Pictures paired with source code
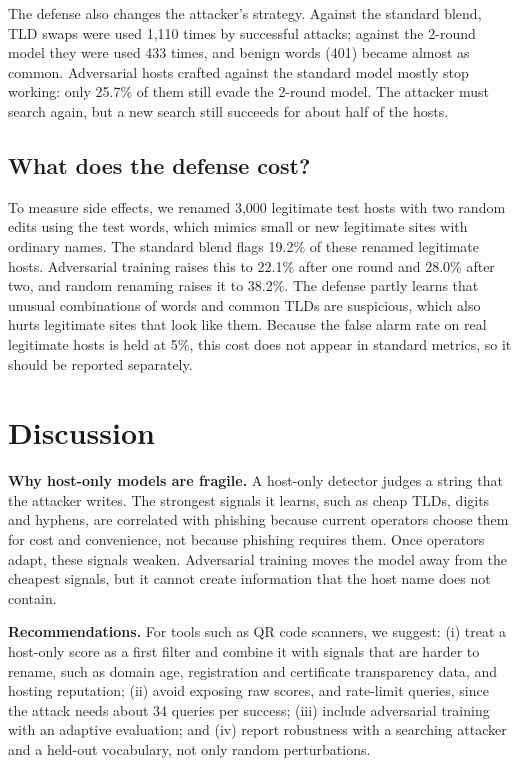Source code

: \documentclass[conference]{IEEEtran}
\begin{document}
The defense also changes the attacker's strategy. Against the standard blend, TLD swaps were used 1,110 times by successful attacks; against the 2-round model they were used 433 times, and benign words (401) became almost as common. Adversarial hosts crafted against the standard model mostly stop working: only 25.7\% of them still evade the 2-round model. The attacker must search again, but a new search still succeeds for about half of the hosts.

\subsection{What does the defense cost?}

To measure side effects, we renamed 3,000 legitimate test hosts with two random edits using the test words, which mimics small or new legitimate sites with ordinary names. The standard blend flags 19.2\% of these renamed legitimate hosts. Adversarial training raises this to 22.1\% after one round and 28.0\% after two, and random renaming raises it to 38.2\%. The defense partly learns that unusual combinations of words and common TLDs are suspicious, which also hurts legitimate sites that look like them. Because the false alarm rate on real legitimate hosts is held at 5\%, this cost does not appear in standard metrics, so it should be reported separately.

\section{Discussion}

\textbf{Why host-only models are fragile.} A host-only detector judges a string that the attacker writes. The strongest signals it learns, such as cheap TLDs, digits and hyphens, are correlated with phishing because current operators choose them for cost and convenience, not because phishing requires them. Once operators adapt, these signals weaken. Adversarial training moves the model away from the cheapest signals, but it cannot create information that the host name does not contain.

\textbf{Recommendations.} For tools such as QR code scanners, we suggest: (i) treat a host-only score as a first filter and combine it with signals that are harder to rename, such as domain age, registration and certificate transparency data, and hosting reputation; (ii) avoid exposing raw scores, and rate-limit queries, since the attack needs about 34 queries per success; (iii) include adversarial training with an adaptive evaluation; and (iv) report robustness with a searching attacker and a held-out vocabulary, not only random perturbations.
\end{document}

* EXERCISE
Only the lines from the one containing "only random perturbations." through the final line of the data belong in the answer, repeated exactly.

* SOLVED EXERCISE
\textbf{Recommendations.} For tools such as QR code scanners, we suggest: (i) treat a host-only score as a first filter and combine it with signals that are harder to rename, such as domain age, registration and certificate transparency data, and hosting reputation; (ii) avoid exposing raw scores, and rate-limit queries, since the attack needs about 34 queries per success; (iii) include adversarial training with an adaptive evaluation; and (iv) report robustness with a searching attacker and a held-out vocabulary, not only random perturbations.
\end{document}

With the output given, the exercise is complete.